Secondly, most of us daydream to escape from something in real life (either in our present or in our past) that feels too overwhelming to face. And that’s really what you should be working on with your counsellor. I’d always recommend telling your counsellor that you’re a daydreamer, but your daydreaming probably won’t be the focus of most of your sessions. You’ll be working out how to manage your anxiety, or process your trauma, or whatever it was that forced you into daydreaming in the first place. And it doesn’t matter if you don’t know why you daydream; that’s something your counsellor will help you figure out.

Third, if your counsellor doesn’t know about maladaptive daydreaming, you have an opportunity to explain how it shows up for you. Everyone’s experience of maladaptive daydreaming is different; everyone’s reasons for falling into it are different. Having a counsellor who doesn’t have any preconceived ideas about maladaptive daydreaming means you can immediately focus on the aspects of your daydreaming that are most important to you.

When I was in hospital, our therapists often said that most progress happens between the sessions, and I think that’s particularly true of counselling. Talking to someone, one-to-one, about very personal topics can be intense. I find I need some quiet time to myself after I’ve been to counselling, just to regain my emotional balance. But in addition, I notice that throughout the week, the topics we’ve discussed keep churning around in my subconscious, and I make connections, reach understandings and come up with new ideas that I didn’t have the mental space for during the session. And I take those insights into the next session to work on further.

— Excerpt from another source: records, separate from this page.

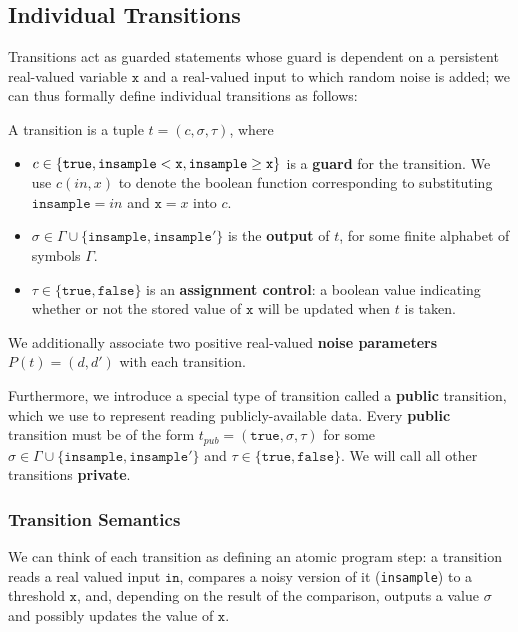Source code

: 
\subsection{Individual Transitions}

Transitions act as guarded statements whose guard is dependent on a persistent real-valued variable $\texttt{x}$ and a real-valued input to which random noise is added; we can thus formally define individual transitions as follows:

\begin{defn}[Transitions]\label{svTransDef}
    A transition is a tuple $t = (c, \sigma, \tau)$, where \begin{itemize}
        \item $c\in \{\texttt{true}, \lguard[\texttt{x}], \gguard[\texttt{x}]\}$ is a \textbf{guard} for the transition. We use $c(in, x)$ to denote the boolean function corresponding to substituting $\texttt{insample} = in$ and $\texttt{x} =x $ into $c$.
        \item $\sigma \in \Gamma\cup\{\texttt{insample}, \texttt{insample}'\}$ is the \textbf{output} of $t$, for some finite alphabet of symbols $\Gamma$.
        \item $\tau\in\{\texttt{true}, \texttt{false}\}$ is an \textbf{assignment control}: a boolean value indicating whether or not the stored value of $\texttt{x}$ will be updated when $t$ is taken.
    \end{itemize}
\end{defn}

We additionally associate two positive real-valued \textbf{noise parameters} $P(t) = (d, d')$ with each transition. 

Furthermore, we introduce a special type of transition called a \textbf{public} transition, which we use to represent reading publicly-available data. Every \textbf{public} transition must be of the form $t_{pub}= (\texttt{true}, \sigma, \tau)$ for some $\sigma \in \Gamma\cup\{\texttt{insample}, \texttt{insample}'\}$ and $\tau \in \{\texttt{true}, \texttt{false}\}$. We will call all other transitions \textbf{private}. 

\subsubsection{Transition Semantics}

We can think of each transition as defining an atomic program step: a transition reads a real valued input $\texttt{in}$, compares a noisy version of it (\texttt{insample}) to a threshold $\texttt{x}$, and, depending on the result of the comparison, outputs a value $\sigma$ and possibly updates the value of $\texttt{x}$.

In our daydreams, many of us have a character who exists just for us – who accepts us without judgement, who is always there for us without ever needing us to be there for them, who is always on our side and can be trusted to keep our secrets. That kind of one-sided relationship wouldn’t be realistic or even desirable in a real-life friendship or romantic partnership. But when we’re going through a difficult time, we might need a relationship that’s all about us. Counselling can meet that need.